- Born: 13 June 1992 (age 33) Basingstoke, Hampshire, England
- Occupation: Actor

= Sam Otto =

English actor

Sam Otto (born 13 June 1992) is a British actor who gained popularity in 2017 after playing "Jalal" in Peter Kosminsky's Channel four Series The State. He is also known for starring in Collateral, The Flood, The Boy with the Topknot and Snowpiercer.

==Early life==
Otto was born in Basingstoke. He first got into Television and Film acting in 2017 starring in The Jackson (British TV series) as Jalal. He trained at Drama Centre London. Otto attended St Augustine's Catholic College in Trowbridge.

==Acting career==
Otto starred in The Boy with the Topknot as "Young Sathnam's Father", before starring in the 2018 movie The Flood as Josef.

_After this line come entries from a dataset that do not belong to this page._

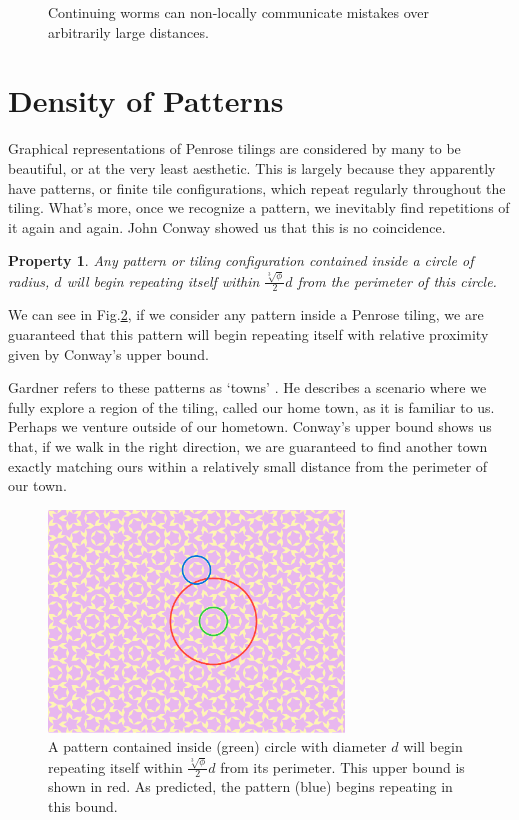 \documentclass[
  oneside,
  11pt, a4paper,
  footinclude=true,
  headinclude=true,
  cleardoublepage=empty
]{scrbook}
\newtheorem{myprop}{Property}
\begin{document}
\begin{figure}[H]
\caption{Continuing worms can non-locally communicate mistakes over arbitrarily large distances.}
\label{fig:wormmistakes}
\end{figure}

\section{Density of Patterns}
Graphical representations of Penrose tilings are considered by many to be beautiful, or at the very least aesthetic. This is largely because they apparently have patterns, or finite tile configurations, which repeat regularly throughout the tiling. What's more, once we recognize a pattern, we inevitably find repetitions of it again and again. John Conway showed us that this is no coincidence.

\begin{myprop}
Any pattern or tiling configuration contained inside a circle of radius, $d$ will begin repeating itself within $\frac{\sqrt[3]{\phi}}{2}d$ from the perimeter of this circle. \cite{Gardner1997}
\end{myprop}

We can see in Fig.\ref{fig:patternfind}, if we consider any pattern inside a Penrose tiling, we are guaranteed that this pattern will begin repeating itself with relative proximity given by Conway's upper bound. 

Gardner refers to these patterns as `towns' \cite{Gardner1997}. He describes a scenario where we fully explore a region of the tiling, called our home town, as it is familiar to us. Perhaps we venture outside of our hometown. Conway's upper bound shows us that, if we walk in the right direction, we are guaranteed to find another town exactly matching ours within a relatively small distance from the perimeter of our town.

\begin{figure}
\centering
\includegraphics[width=0.7\textwidth]{PatternFind3}
\caption{A pattern contained inside (green) circle with diameter $d$ will begin repeating itself within $\frac{\sqrt[3]{\phi}}{2}d$ from its perimeter. This upper bound is shown in red. As predicted, the pattern (blue) begins repeating in this bound.}
\label{fig:patternfind}
\end{figure}
\end{document}
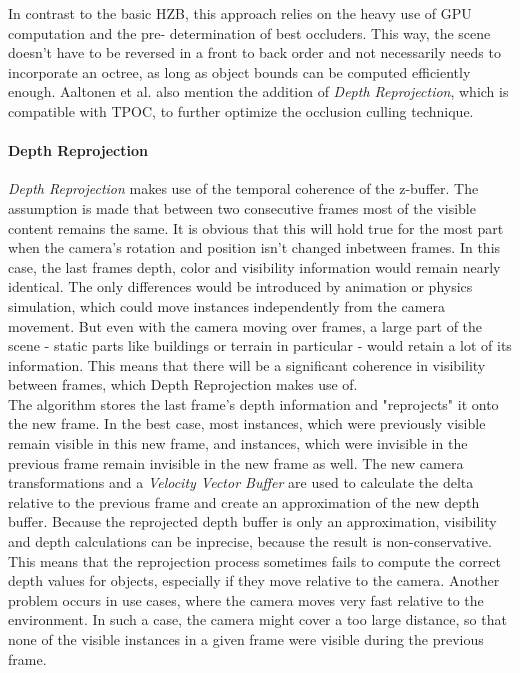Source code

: \noindent
In contrast to the basic \ac{HZB}, this approach relies on the heavy use of \ac{GPU} computation and the pre-
determination of best occluders. This way, the scene doesn't have to be reversed in a front to back order and 
not necessarily needs to incorporate an octree, as long as object bounds can be computed efficiently enough.
Aaltonen et al. \cite{Aaltonen2015} also mention the addition of \emph{Depth Reprojection}, which is compatible 
with \ac{TPOC}, to further optimize the occlusion culling technique.


\paragraph*{Depth Reprojection} \label{subsubsec-depth-reprojection}

\emph{Depth Reprojection} makes use of the temporal coherence of the z-buffer. The assumption is made that 
between two consecutive frames most of the visible content remains the same. It is obvious that this will 
hold true for the most part when the camera's rotation and position isn't changed inbetween frames. In this case, 
the last frames depth, color and visibility information would remain nearly identical. The only differences would 
be introduced by animation or physics simulation, which could move instances independently from the camera movement.
But even with the camera moving over frames, a large part of the scene - static parts like buildings or terrain in 
particular - would retain a lot of its information. This means that there will be a significant coherence in 
visibility between frames, which Depth Reprojection makes use of.\\

\noindent
The algorithm stores the last frame's depth information and "reprojects" it onto the new frame. In the best case, 
most instances, which were previously visible remain visible in this new frame, and instances, which were invisible 
in the previous frame remain invisible in the new frame as well. The new camera transformations and a 
\emph{Velocity Vector Buffer} are used to calculate the delta relative to the previous frame and create an 
approximation of the new depth buffer. Because the reprojected depth buffer is only an approximation, visibility 
and depth calculations can be inprecise, because the result is non-conservative. This means that the reprojection 
process sometimes fails to compute the correct depth values for objects, especially if they move relative to the 
camera. Another problem occurs in use cases, where the camera moves very fast relative to the environment. In such 
a case, the camera might cover a too large distance, so that none of the visible instances in a given frame were 
visible during the previous frame. \cite{Kruskonja2022} \\



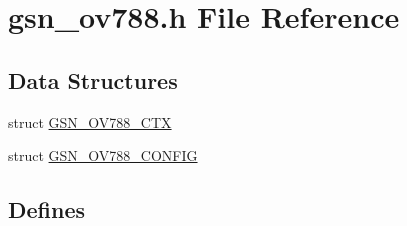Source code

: \hypertarget{a00537}{
\section{gsn\_\-ov788.h File Reference}
\label{a00537}
}
\subsection*{Data Structures}
\begin{DoxyCompactItemize}
\item 
struct \hyperlink{a00179}{GSN\_\-OV788\_\-CTX}
\item 
struct \hyperlink{a00178}{GSN\_\-OV788\_\-CONFIG}
\end{DoxyCompactItemize}
\subsection*{Defines}
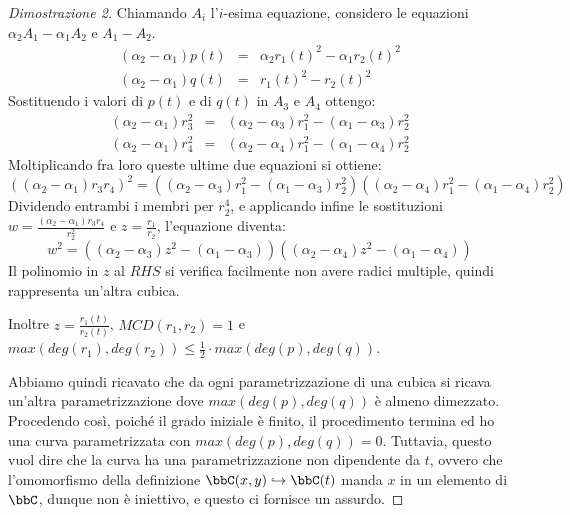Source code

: \begin{proof}[Dimostrazione 2]
Chiamando $A_i$ l'$i$-esima equazione, considero le equazioni $\alpha_2A_1-\alpha_1A_2$ e $A_1-A_2$.
\begin{eqnarray*}
  (\alpha_2-\alpha_1)p(t) &=& \alpha_2r_1(t)^2-\alpha_1r_2(t)^2 \\
  (\alpha_2-\alpha_1)q(t) &=& r_1(t)^2-r_2(t)^2
\end{eqnarray*}
Sostituendo i valori di $p(t)$ e di $q(t)$ in $A_3$ e $A_4$ ottengo:
\begin{eqnarray*}
  (\alpha_2-\alpha_1)r_3^2 &=& (\alpha_2-\alpha_3)r_1^2-(\alpha_1-\alpha_3)r_2^2 \\
  (\alpha_2-\alpha_1)r_4^2 &=& (\alpha_2-\alpha_4)r_1^2-(\alpha_1-\alpha_4)r_2^2
\end{eqnarray*}
Moltiplicando fra loro queste ultime due equazioni si ottiene:
\begin{equation*}
  ((\alpha_2-\alpha_1)r_3r_4)^2 = ((\alpha_2-\alpha_3)r_1^2-(\alpha_1-\alpha_3)r_2^2)((\alpha_2-\alpha_4)r_1^2-(\alpha_1-\alpha_4)r_2^2)
\end{equation*}
Dividendo entrambi i membri per $r_2^4$, e applicando infine le sostituzioni $w=\frac{(\alpha_2-\alpha_1)r_3r_4}{r_2^2}$ e $z=\frac{r_1}{r_2}$, l'equazione diventa:
$$w^2=((\alpha_2-\alpha_3)z^2-(\alpha_1-\alpha_3))((\alpha_2-\alpha_4)z^2-(\alpha_1-\alpha_4))$$
Il polinomio in $z$ al $RHS$ si verifica facilmente non avere radici multiple, quindi rappresenta un'altra cubica.

Inoltre $z=\frac{r_1(t)}{r_2(t)}$, $MCD(r_1,r_2)=1$ e $max(deg(r_1), deg(r_2))\leq\frac{1}{2}\cdot max(deg(p),deg(q))$.

Abbiamo quindi ricavato che da ogni parametrizzazione di una cubica si ricava un'altra parametrizzazione dove $max(deg(p),deg(q))$ è almeno dimezzato.
Procedendo così, poiché il grado iniziale è finito, il procedimento termina ed ho una curva parametrizzata con $max(deg(p),deg(q))=0$.
Tuttavia, questo vuol dire che la curva ha una parametrizzazione non dipendente da $t$, ovvero che l'omomorfismo della definizione $\bbC(x,y)\hookrightarrow\bbC(t)$ manda $x$ in un elemento di $\bbC$, dunque non è iniettivo, e questo ci fornisce un assurdo.
\end{proof}
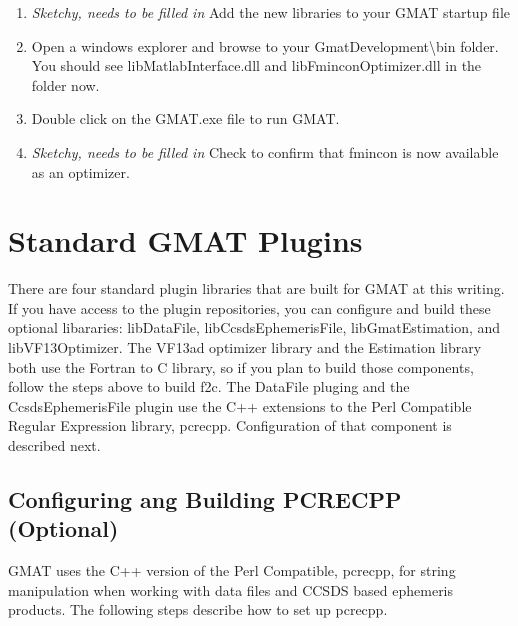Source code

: \documentclass[letterpaper,10pt]{article}%
\begin{document}
\begin{enumerate}
\item \textit{Sketchy, needs to be filled in} Add the new libraries to your GMAT startup file
\item Open a windows explorer and browse to your GmatDevelopment\textbackslash bin folder.  You should see libMatlabInterface.dll and libFminconOptimizer.dll in the folder now.
\item Double click on the GMAT.exe file to run GMAT.
\item \textit{Sketchy, needs to be filled in} Check to confirm that fmincon is now available as an optimizer.
\end{enumerate}


\section{\label{sec:Plugins}Standard GMAT Plugins}

There are four standard plugin libraries that are built for GMAT at this writing.  If you have access to the plugin repositories, you can configure and build these optional libararies: libDataFile, libCcsdsEphemerisFile, libGmatEstimation, and libVF13Optimizer.  The VF13ad optimizer library and the Estimation library both use the Fortran to C library, so if you plan to build those components, follow the steps above to build f2c.  The DataFile pluging and the CcsdsEphemerisFile plugin use the C++ extensions to the Perl Compatible Regular Expression library, pcrecpp.  Configuration of that component is described next.

\subsection{Configuring ang Building PCRECPP (Optional)}

GMAT uses the C++ version of the Perl Compatible, pcrecpp, for string manipulation when working with data files and CCSDS based ephemeris products.  The following steps describe how to set up pcrecpp.
\end{document}
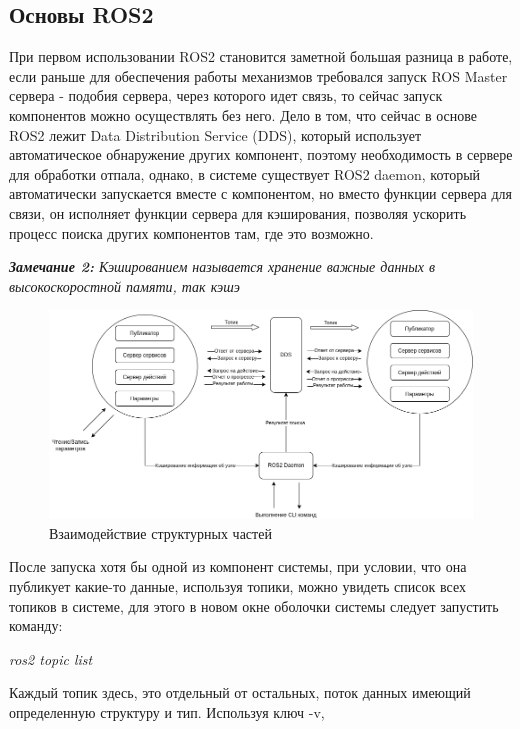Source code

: \documentclass[a4paper, 14pt]{extreport}
\begin{document}
\subsection{Основы ROS2}
\par\noindent При первом использовании ROS2 становится заметной большая разница в работе, если раньше для обеспечения работы 
 механизмов требовался запуск ROS Master сервера - подобия сервера, через которого идет связь, то сейчас запуск компонентов
 можно осуществлять без него. Дело в том, что сейчас в основе ROS2 лежит Data Distribution Service (DDS), который использует
 автоматическое обнаружение других компонент, поэтому необходимость в сервере для обработки отпала, однако, в системе существует
 ROS2 daemon, который автоматически запускается вместе с компонентом, но вместо функции сервера для связи, он исполняет функции
 сервера для кэширования, позволяя ускорить процесс поиска других компонентов там, где это возможно.
\par\noindent \textsl{\textbf{Замечание 2:} Кэшированием называется хранение важные данных в высокоскоростной памяти, так 
кэшэ}
\begin{figure}[ht]
\begin{center}
\includegraphics[scale = 0.5]{./figure/ros2_overview_schema}
\caption{Взаимодействие структурных частей}
\label{fig:manip_photo}
\end{center}
\end{figure}
\par\noindent После запуска хотя бы одной из компонент системы, при условии, что она публикует какие-то данные, используя топики, 
 можно увидеть список всех топиков в системе, для этого в новом окне оболочки системы следует запустить команду:
\begin{center}
        \par \textsl{ros2 topic list}
\end{center}
\par\noindent Каждый топик здесь, это отдельный от остальных, поток данных имеющий определенную структуру и тип. Используя ключ -v, 
\end{document}
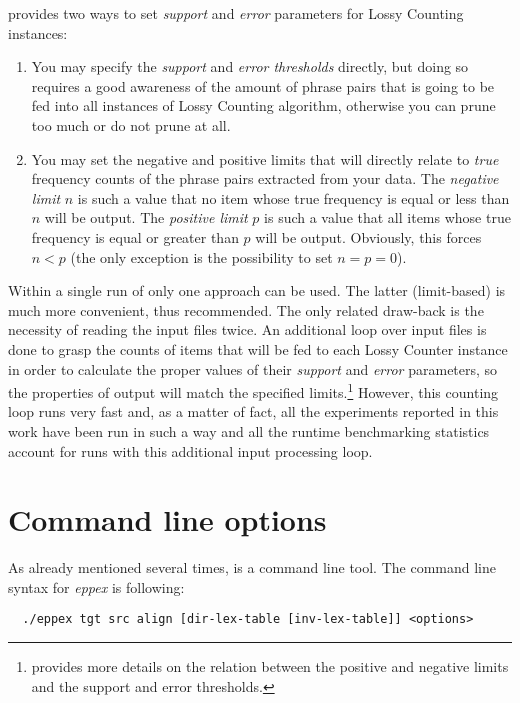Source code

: \Eppex{} provides two ways to set \emph{support} and \emph{error} parameters
for Lossy Counting instances:
\begin{enumerate}
  \item You may specify the \emph{support} and \emph{error thresholds} directly, but doing so
    requires a good awareness of the amount of phrase pairs that is going to be fed into all
    instances of Lossy Counting algorithm, otherwise you can prune too much or do not prune at all.
  \item You may set the negative and positive limits that will directly relate to \emph{true}
    frequency counts of the phrase pairs extracted from your data. The \emph{negative limit}
    $n$ is such a value that no item whose true frequency is equal or less than $n$ will be output.
    The \emph{positive limit} $p$ is such a value that all items whose true frequency is equal
    or greater than $p$ will be output. Obviously, this forces $n < p$ (the only exception
    is the possibility to set $n = p = 0$).
\end{enumerate}

Within a single run of \eppex{} only one approach can be used.
The latter (limit-based) is much more convenient, thus recommended.
The only related draw-back is the necessity of reading the input files twice.
An additional loop over input files is done to grasp the counts of items
that will be fed to each Lossy Counter instance in order to calculate
the proper values of their \emph{support} and \emph{error} parameters,
so the properties of output will match the specified limits.\footnote{
provides more details on the relation between the positive and negative limits and
the support and error thresholds.}
However, this counting loop runs very fast and, as a matter of fact, all the \eppex{}
experiments reported in this work have been run in such a way and all the runtime
benchmarking statistics account for runs with this additional input processing loop.

\section{Command line options}

As already mentioned several times, \eppex{} is a command line tool.
The command line syntax for \emph{eppex} is following:

\begin{verbatim}
  ./eppex tgt src align [dir-lex-table [inv-lex-table]] <options>
\end{verbatim}

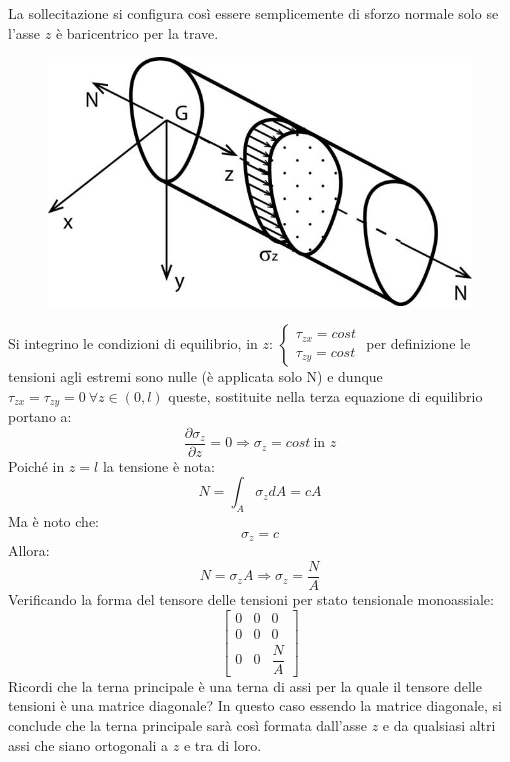  	La sollecitazione si configura così essere semplicemente di sforzo normale solo se l’asse $ z $ è baricentrico per la trave.
 	\begin{figure}[H]
 		\centering
 		\includegraphics[width=0.5\linewidth]{Immagini_2/screenshot005}
 		\label{fig:screenshot005}
 	\end{figure}	
 	Si integrino le condizioni di equilibrio, in $z$: $\begin{cases}
 		\tau_{zx} = cost \\
 		\tau_{zy} = cost 
 	\end{cases}$ \newline per definizione le tensioni agli estremi sono nulle (è applicata solo N) e dunque \newline $\tau_{zx} = \tau_{zy} = 0 ~ \forall z  \in  (0,l)$ queste, sostituite nella terza equazione di equilibrio portano a:
 \[ \dfrac{\partial\sigma_z}{\partial z} = 0 \Rightarrow \sigma_z = cost ~ \text{in $z$}\] 
 	Poiché in $z=l$ la tensione è nota:
 \[ 	N = \int_A \sigma_zdA = cA \]
	 Ma è noto che: \[ \sigma_z = c\] Allora:  \[N  = \sigma_zA \Rightarrow \sigma_z = \frac{N}{A} \] Verificando la forma del tensore delle tensioni per stato tensionale monoassiale:
 \begin{equation}
 \boxed{	\left[ \begin{array}{ccc}
 	0 & 0 & 0 \\
 	0 & 0 & 0 \\
 	0 & 0 & \dfrac{N}{A}
 \end{array}\right]} 
 \end{equation}
 	Ricordi che la terna principale è una terna di assi per la quale il tensore delle
 	tensioni è una matrice diagonale? In questo caso essendo la matrice diagonale, si conclude che la terna principale sarà così formata dall'asse $z$ e da qualsiasi altri assi che siano ortogonali a $z$ e tra di loro. \newline

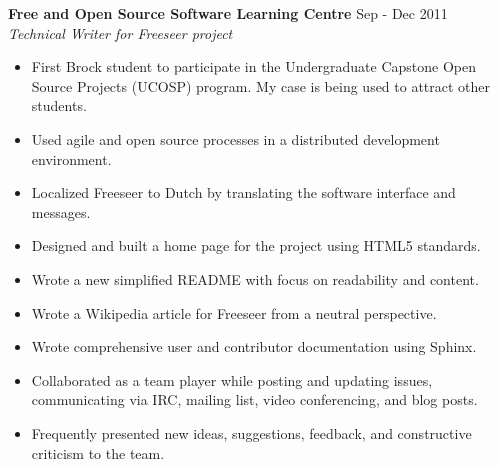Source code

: \documentclass[margin]{res}
\begin{document}
\begin{resume}
	\textbf{Free and Open Source Software Learning Centre} \hfill Sep - Dec 2011 \\
    {\sl Technical Writer for Freeseer project} \hfill %
	\begin{itemize}  \itemsep -2pt %
	  \item First Brock student to participate in the Undergraduate Capstone Open Source Projects
	  (UCOSP) program. My case is being used to attract other students.
	  \item Used agile and open source processes in a distributed development environment.
	  \item Localized Freeseer to Dutch by translating the software interface and messages.
	  \item Designed and built a home page for the project using HTML5 standards.
    \item Wrote a new simplified README with focus on readability and content.
	  \item Wrote a Wikipedia article for Freeseer from a neutral perspective.
	  \item Wrote comprehensive user and contributor documentation using Sphinx.
	  \item Collaborated as a team player while posting and updating issues,
	  communicating via IRC, mailing list, video conferencing, and blog posts.
	  \item Frequently presented new ideas, suggestions, feedback, and constructive criticism to the team.
	\end{itemize}


\end{resume}
\end{document}
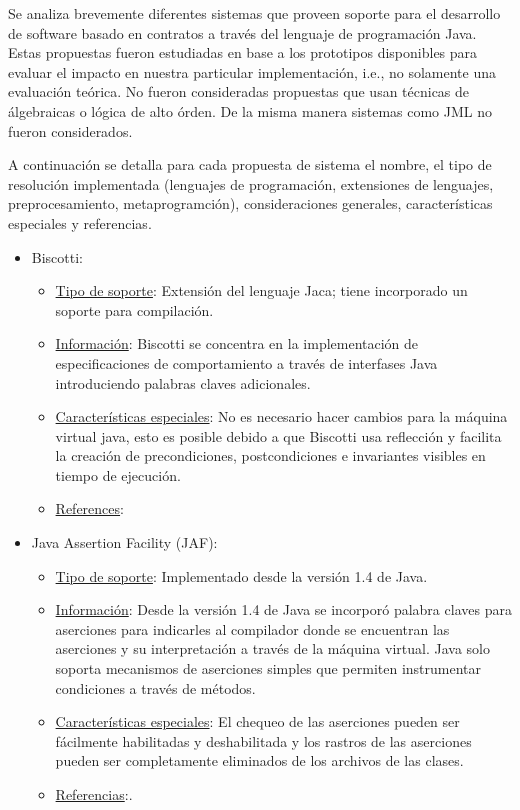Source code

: Se analiza brevemente diferentes sistemas que proveen soporte para el
desarrollo de software basado en contratos a través del lenguaje de
programación Java. Estas propuestas fueron estudiadas en base a los prototipos
disponibles para evaluar el impacto en nuestra particular implementación,
i.e., no solamente una evaluación teórica. No fueron consideradas propuestas
que usan técnicas de álgebraicas o lógica de alto órden. De la misma manera
sistemas como JML \cite{Leavens99} no fueron considerados. 

A continuación se detalla para cada propuesta de sistema el nombre, el tipo de
resolución implementada (lenguajes de programación, extensiones de
lenguajes, preprocesamiento, metaprogramción), consideraciones generales,
características especiales y referencias.

\begin{itemize}
 \item Biscotti:

\begin{itemize}
\item \underline{Tipo de soporte}: Extensión del lenguaje Jaca; tiene
incorporado un
soporte para compilación.
\item \underline{Información}: Biscotti se concentra en la implementación de
especificaciones de comportamiento a través de interfases Java introduciendo
palabras claves adicionales. 

\item \underline{Características especiales}: No es necesario hacer cambios para
la
máquina virtual java, esto es posible debido a que Biscotti usa reflección y
facilita la creación de precondiciones, postcondiciones e invariantes visibles
en tiempo de ejecución.
\item \underline{References}: \cite{Cicalese99}
\end{itemize}

\item Java Assertion Facility (JAF):
\begin{itemize}
\item \underline{Tipo de soporte}: Implementado desde la versión 1.4 de Java.
\item \underline{Información}: Desde la versión 1.4 de Java se incorporó palabra
claves para aserciones para indicarles al compilador donde se encuentran
las aserciones y su interpretación a través de la máquina virtual. Java solo
soporta mecanismos de aserciones simples que permiten instrumentar condiciones
a través de métodos.
\item \underline{Características especiales}: El chequeo de las aserciones
pueden ser
fácilmente habilitadas y deshabilitada y los rastros de las aserciones pueden
ser completamente eliminados de los archivos de las clases. 
\item \underline{Referencias}:\cite{Sun02,Rogers01a,Rogers01b}.
\end{itemize}



\end{itemize}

Otto's most recognizable role is "Jalal" in Peter Kosminsky's Channel four series The State about young Islamic State of Iraq and the Levant recruits, chronicling their journeys into endorsement of the caliphate on the one hand, and into disillusionment and despair on the other. Otto then went on to star in TNT's 2020 thriller series Snowpiercer, as John "Oz" Osweiller, a young brakeman and police-type figure of the train. He portrayed Eshbaal in the 2025 series House of David.